Exercise brief:
Print the data exactly. Omit the pictures.

Data extract:
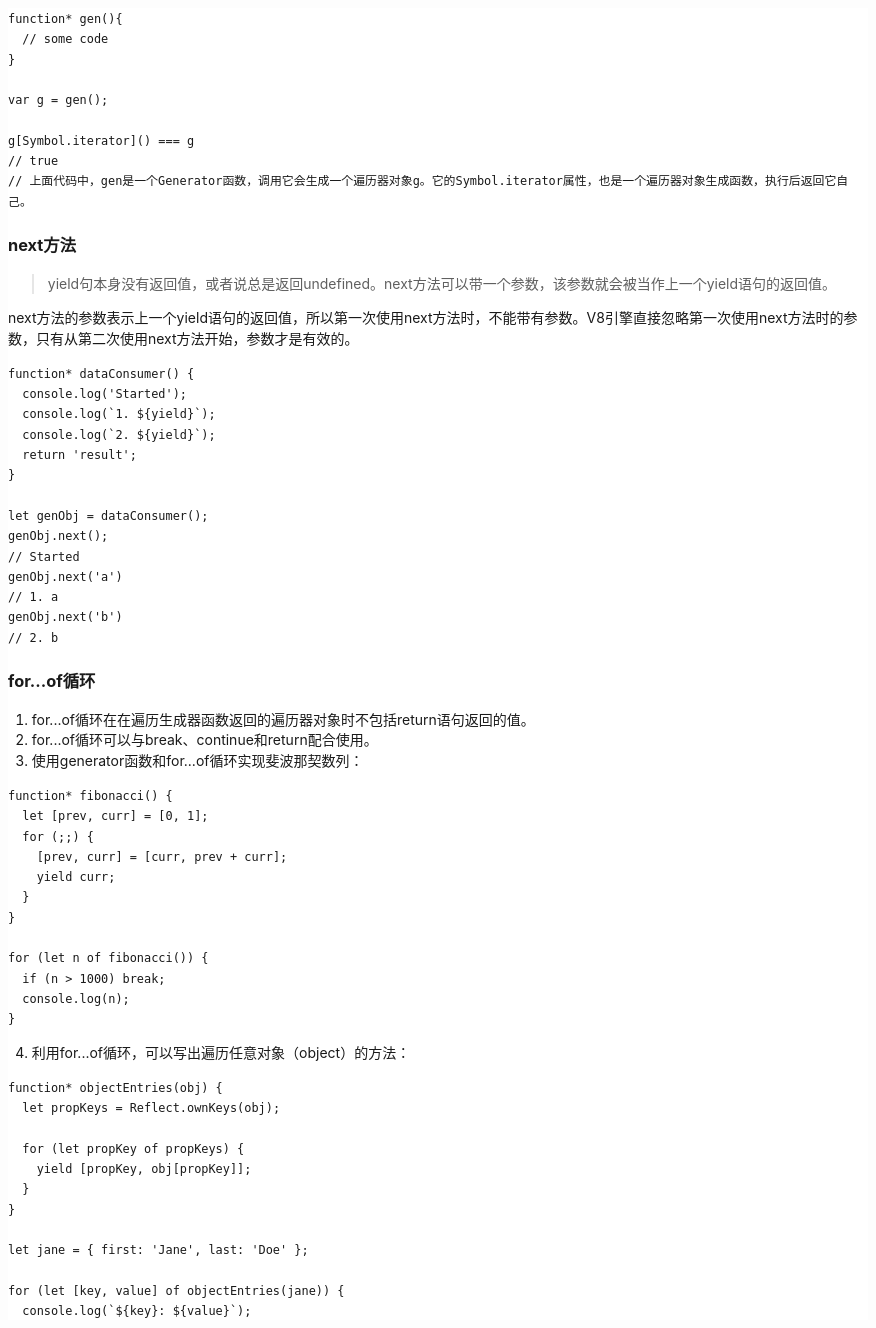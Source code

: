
 ```
function* gen(){
  // some code
}

var g = gen();

g[Symbol.iterator]() === g
// true
// 上面代码中，gen是一个Generator函数，调用它会生成一个遍历器对象g。它的Symbol.iterator属性，也是一个遍历器对象生成函数，执行后返回它自己。
```

### next方法
> yield句本身没有返回值，或者说总是返回undefined。next方法可以带一个参数，该参数就会被当作上一个yield语句的返回值。 

next方法的参数表示上一个yield语句的返回值，所以第一次使用next方法时，不能带有参数。V8引擎直接忽略第一次使用next方法时的参数，只有从第二次使用next方法开始，参数才是有效的。
```
function* dataConsumer() {
  console.log('Started');
  console.log(`1. ${yield}`);
  console.log(`2. ${yield}`);
  return 'result';
}

let genObj = dataConsumer();
genObj.next();
// Started
genObj.next('a')
// 1. a
genObj.next('b')
// 2. b
```
### for...of循环
1. for...of循环在在遍历生成器函数返回的遍历器对象时不包括return语句返回的值。
2. for...of循环可以与break、continue和return配合使用。
3. 使用generator函数和for...of循环实现斐波那契数列：
```
function* fibonacci() {
  let [prev, curr] = [0, 1];
  for (;;) {
    [prev, curr] = [curr, prev + curr];
    yield curr;
  }
}

for (let n of fibonacci()) {
  if (n > 1000) break;
  console.log(n);
}
```
4. 利用for...of循环，可以写出遍历任意对象（object）的方法：
```
function* objectEntries(obj) {
  let propKeys = Reflect.ownKeys(obj);

  for (let propKey of propKeys) {
    yield [propKey, obj[propKey]];
  }
}

let jane = { first: 'Jane', last: 'Doe' };

for (let [key, value] of objectEntries(jane)) {
  console.log(`${key}: ${value}`);
```
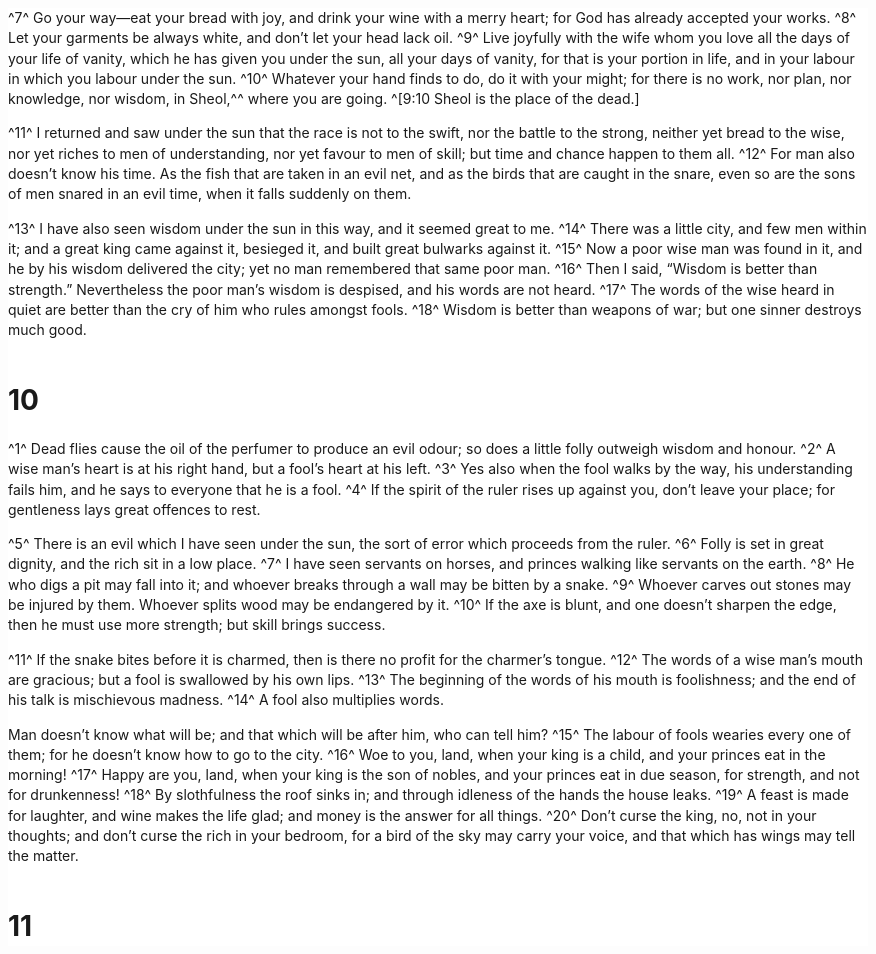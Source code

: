 ^7^ Go your way—eat your bread with joy, and drink your wine with a merry heart; for God has already accepted your works. ^8^ Let your garments be always white, and don’t let your head lack oil. ^9^ Live joyfully with the wife whom you love all the days of your life of vanity, which he has given you under the sun, all your days of vanity, for that is your portion in life, and in your labour in which you labour under the sun. ^10^ Whatever your hand finds to do, do it with your might; for there is no work, nor plan, nor knowledge, nor wisdom, in Sheol,^^ where you are going. 
^[9:10 Sheol is the place of the dead.]

^11^ I returned and saw under the sun that the race is not to the swift, nor the battle to the strong, neither yet bread to the wise, nor yet riches to men of understanding, nor yet favour to men of skill; but time and chance happen to them all. ^12^ For man also doesn’t know his time. As the fish that are taken in an evil net, and as the birds that are caught in the snare, even so are the sons of men snared in an evil time, when it falls suddenly on them. 

^13^ I have also seen wisdom under the sun in this way, and it seemed great to me. ^14^ There was a little city, and few men within it; and a great king came against it, besieged it, and built great bulwarks against it. ^15^ Now a poor wise man was found in it, and he by his wisdom delivered the city; yet no man remembered that same poor man. ^16^ Then I said, “Wisdom is better than strength.” Nevertheless the poor man’s wisdom is despised, and his words are not heard. ^17^ The words of the wise heard in quiet are better than the cry of him who rules amongst fools. ^18^ Wisdom is better than weapons of war; but one sinner destroys much good. 

# 10 
^1^ Dead flies cause the oil of the perfumer to produce an evil odour; so does a little folly outweigh wisdom and honour. ^2^ A wise man’s heart is at his right hand, but a fool’s heart at his left. ^3^ Yes also when the fool walks by the way, his understanding fails him, and he says to everyone that he is a fool. ^4^ If the spirit of the ruler rises up against you, don’t leave your place; for gentleness lays great offences to rest. 

^5^ There is an evil which I have seen under the sun, the sort of error which proceeds from the ruler. ^6^ Folly is set in great dignity, and the rich sit in a low place. ^7^ I have seen servants on horses, and princes walking like servants on the earth. ^8^ He who digs a pit may fall into it; and whoever breaks through a wall may be bitten by a snake. ^9^ Whoever carves out stones may be injured by them. Whoever splits wood may be endangered by it. ^10^ If the axe is blunt, and one doesn’t sharpen the edge, then he must use more strength; but skill brings success. 

^11^ If the snake bites before it is charmed, then is there no profit for the charmer’s tongue. ^12^ The words of a wise man’s mouth are gracious; but a fool is swallowed by his own lips. ^13^ The beginning of the words of his mouth is foolishness; and the end of his talk is mischievous madness. ^14^ A fool also multiplies words. 

Man doesn’t know what will be; and that which will be after him, who can tell him? ^15^ The labour of fools wearies every one of them; for he doesn’t know how to go to the city. ^16^ Woe to you, land, when your king is a child, and your princes eat in the morning! ^17^ Happy are you, land, when your king is the son of nobles, and your princes eat in due season, for strength, and not for drunkenness! ^18^ By slothfulness the roof sinks in; and through idleness of the hands the house leaks. ^19^ A feast is made for laughter, and wine makes the life glad; and money is the answer for all things. ^20^ Don’t curse the king, no, not in your thoughts; and don’t curse the rich in your bedroom, for a bird of the sky may carry your voice, and that which has wings may tell the matter. 

# 11 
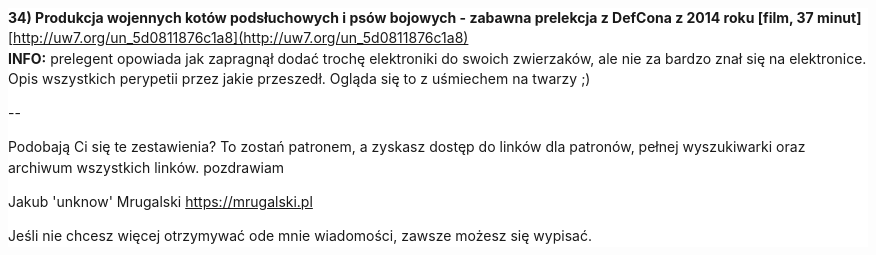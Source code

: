 **34) Produkcja wojennych kotów podsłuchowych i psów bojowych - zabawna prelekcja z DefCona z 2014 roku [film, 37 minut]**  
[http://uw7.org/un_5d0811876c1a8](http://uw7.org/un_5d0811876c1a8)  
**INFO:** prelegent opowiada jak zapragnął dodać trochę elektroniki do swoich zwierzaków, ale nie za bardzo znał się na elektronice. Opis wszystkich perypetii przez jakie przeszedł. Ogląda się to z uśmiechem na twarzy ;)  


 

--

Podobają Ci się te zestawienia? To zostań patronem, a zyskasz dostęp do linków dla patronów, pełnej wyszukiwarki oraz archiwum wszystkich linków.
pozdrawiam

Jakub 'unknow' Mrugalski
https://mrugalski.pl
 

Jeśli nie chcesz więcej otrzymywać ode mnie wiadomości, zawsze możesz się wypisać.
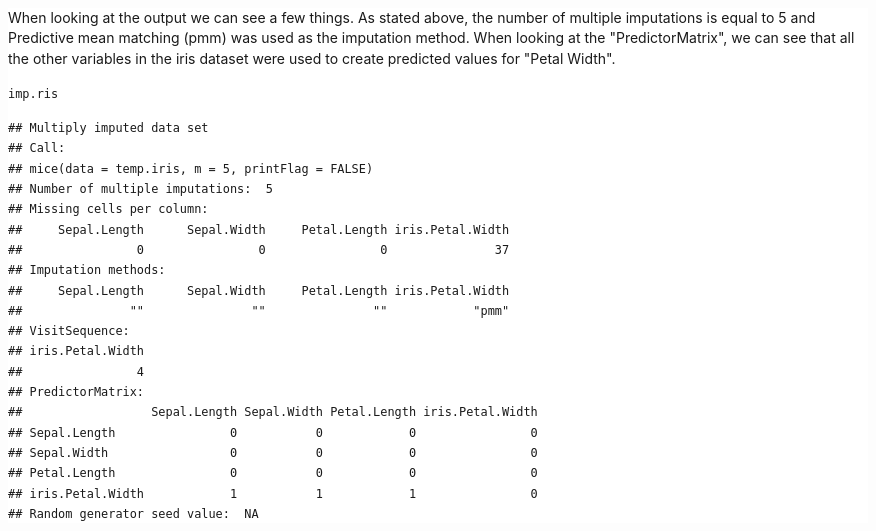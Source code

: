 When looking at the output we can see a few things. As stated above, the number of multiple imputations is equal to 5 and Predictive mean matching (pmm) was used as the imputation method. When looking at the "PredictorMatrix", we can see that all the other variables in the iris dataset were used to create predicted values for "Petal Width".

``` r
imp.ris
```

    ## Multiply imputed data set
    ## Call:
    ## mice(data = temp.iris, m = 5, printFlag = FALSE)
    ## Number of multiple imputations:  5
    ## Missing cells per column:
    ##     Sepal.Length      Sepal.Width     Petal.Length iris.Petal.Width 
    ##                0                0                0               37 
    ## Imputation methods:
    ##     Sepal.Length      Sepal.Width     Petal.Length iris.Petal.Width 
    ##               ""               ""               ""            "pmm" 
    ## VisitSequence:
    ## iris.Petal.Width 
    ##                4 
    ## PredictorMatrix:
    ##                  Sepal.Length Sepal.Width Petal.Length iris.Petal.Width
    ## Sepal.Length                0           0            0                0
    ## Sepal.Width                 0           0            0                0
    ## Petal.Length                0           0            0                0
    ## iris.Petal.Width            1           1            1                0
    ## Random generator seed value:  NA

Output:
Source code

:
 ```
function* gen(){
  // some code
}

var g = gen();

g[Symbol.iterator]() === g
// true
// 上面代码中，gen是一个Generator函数，调用它会生成一个遍历器对象g。它的Symbol.iterator属性，也是一个遍历器对象生成函数，执行后返回它自己。
```

### next方法
> yield句本身没有返回值，或者说总是返回undefined。next方法可以带一个参数，该参数就会被当作上一个yield语句的返回值。 

next方法的参数表示上一个yield语句的返回值，所以第一次使用next方法时，不能带有参数。V8引擎直接忽略第一次使用next方法时的参数，只有从第二次使用next方法开始，参数才是有效的。
```
function* dataConsumer() {
  console.log('Started');
  console.log(`1. ${yield}`);
  console.log(`2. ${yield}`);
  return 'result';
}

let genObj = dataConsumer();
genObj.next();
// Started
genObj.next('a')
// 1. a
genObj.next('b')
// 2. b
```
### for...of循环
1. for...of循环在在遍历生成器函数返回的遍历器对象时不包括return语句返回的值。
2. for...of循环可以与break、continue和return配合使用。
3. 使用generator函数和for...of循环实现斐波那契数列：
```
function* fibonacci() {
  let [prev, curr] = [0, 1];
  for (;;) {
    [prev, curr] = [curr, prev + curr];
    yield curr;
  }
}

for (let n of fibonacci()) {
  if (n > 1000) break;
  console.log(n);
}
```
4. 利用for...of循环，可以写出遍历任意对象（object）的方法：
```
function* objectEntries(obj) {
  let propKeys = Reflect.ownKeys(obj);

  for (let propKey of propKeys) {
    yield [propKey, obj[propKey]];
  }
}

let jane = { first: 'Jane', last: 'Doe' };

for (let [key, value] of objectEntries(jane)) {
  console.log(`${key}: ${value}`);
```
Source code

: ^7^ Go your way—eat your bread with joy, and drink your wine with a merry heart; for God has already accepted your works. ^8^ Let your garments be always white, and don’t let your head lack oil. ^9^ Live joyfully with the wife whom you love all the days of your life of vanity, which he has given you under the sun, all your days of vanity, for that is your portion in life, and in your labour in which you labour under the sun. ^10^ Whatever your hand finds to do, do it with your might; for there is no work, nor plan, nor knowledge, nor wisdom, in Sheol,^^ where you are going. 
^[9:10 Sheol is the place of the dead.]

^11^ I returned and saw under the sun that the race is not to the swift, nor the battle to the strong, neither yet bread to the wise, nor yet riches to men of understanding, nor yet favour to men of skill; but time and chance happen to them all. ^12^ For man also doesn’t know his time. As the fish that are taken in an evil net, and as the birds that are caught in the snare, even so are the sons of men snared in an evil time, when it falls suddenly on them. 

^13^ I have also seen wisdom under the sun in this way, and it seemed great to me. ^14^ There was a little city, and few men within it; and a great king came against it, besieged it, and built great bulwarks against it. ^15^ Now a poor wise man was found in it, and he by his wisdom delivered the city; yet no man remembered that same poor man. ^16^ Then I said, “Wisdom is better than strength.” Nevertheless the poor man’s wisdom is despised, and his words are not heard. ^17^ The words of the wise heard in quiet are better than the cry of him who rules amongst fools. ^18^ Wisdom is better than weapons of war; but one sinner destroys much good. 

# 10 
^1^ Dead flies cause the oil of the perfumer to produce an evil odour; so does a little folly outweigh wisdom and honour. ^2^ A wise man’s heart is at his right hand, but a fool’s heart at his left. ^3^ Yes also when the fool walks by the way, his understanding fails him, and he says to everyone that he is a fool. ^4^ If the spirit of the ruler rises up against you, don’t leave your place; for gentleness lays great offences to rest. 

^5^ There is an evil which I have seen under the sun, the sort of error which proceeds from the ruler. ^6^ Folly is set in great dignity, and the rich sit in a low place. ^7^ I have seen servants on horses, and princes walking like servants on the earth. ^8^ He who digs a pit may fall into it; and whoever breaks through a wall may be bitten by a snake. ^9^ Whoever carves out stones may be injured by them. Whoever splits wood may be endangered by it. ^10^ If the axe is blunt, and one doesn’t sharpen the edge, then he must use more strength; but skill brings success. 

^11^ If the snake bites before it is charmed, then is there no profit for the charmer’s tongue. ^12^ The words of a wise man’s mouth are gracious; but a fool is swallowed by his own lips. ^13^ The beginning of the words of his mouth is foolishness; and the end of his talk is mischievous madness. ^14^ A fool also multiplies words. 

Man doesn’t know what will be; and that which will be after him, who can tell him? ^15^ The labour of fools wearies every one of them; for he doesn’t know how to go to the city. ^16^ Woe to you, land, when your king is a child, and your princes eat in the morning! ^17^ Happy are you, land, when your king is the son of nobles, and your princes eat in due season, for strength, and not for drunkenness! ^18^ By slothfulness the roof sinks in; and through idleness of the hands the house leaks. ^19^ A feast is made for laughter, and wine makes the life glad; and money is the answer for all things. ^20^ Don’t curse the king, no, not in your thoughts; and don’t curse the rich in your bedroom, for a bird of the sky may carry your voice, and that which has wings may tell the matter. 

# 11 
Source code

: **34) Produkcja wojennych kotów podsłuchowych i psów bojowych - zabawna prelekcja z DefCona z 2014 roku [film, 37 minut]**  
[http://uw7.org/un_5d0811876c1a8](http://uw7.org/un_5d0811876c1a8)  
**INFO:** prelegent opowiada jak zapragnął dodać trochę elektroniki do swoich zwierzaków, ale nie za bardzo znał się na elektronice. Opis wszystkich perypetii przez jakie przeszedł. Ogląda się to z uśmiechem na twarzy ;)  


 

--

Podobają Ci się te zestawienia? To zostań patronem, a zyskasz dostęp do linków dla patronów, pełnej wyszukiwarki oraz archiwum wszystkich linków.
pozdrawiam

Jakub 'unknow' Mrugalski
https://mrugalski.pl
 

Jeśli nie chcesz więcej otrzymywać ode mnie wiadomości, zawsze możesz się wypisać.
Source code

: When looking at the output we can see a few things. As stated above, the number of multiple imputations is equal to 5 and Predictive mean matching (pmm) was used as the imputation method. When looking at the "PredictorMatrix", we can see that all the other variables in the iris dataset were used to create predicted values for "Petal Width".

``` r
imp.ris
```

    ## Multiply imputed data set
    ## Call:
    ## mice(data = temp.iris, m = 5, printFlag = FALSE)
    ## Number of multiple imputations:  5
    ## Missing cells per column:
    ##     Sepal.Length      Sepal.Width     Petal.Length iris.Petal.Width 
    ##                0                0                0               37 
    ## Imputation methods:
    ##     Sepal.Length      Sepal.Width     Petal.Length iris.Petal.Width 
    ##               ""               ""               ""            "pmm" 
    ## VisitSequence:
    ## iris.Petal.Width 
    ##                4 
    ## PredictorMatrix:
    ##                  Sepal.Length Sepal.Width Petal.Length iris.Petal.Width
    ## Sepal.Length                0           0            0                0
    ## Sepal.Width                 0           0            0                0
    ## Petal.Length                0           0            0                0
    ## iris.Petal.Width            1           1            1                0
    ## Random generator seed value:  NA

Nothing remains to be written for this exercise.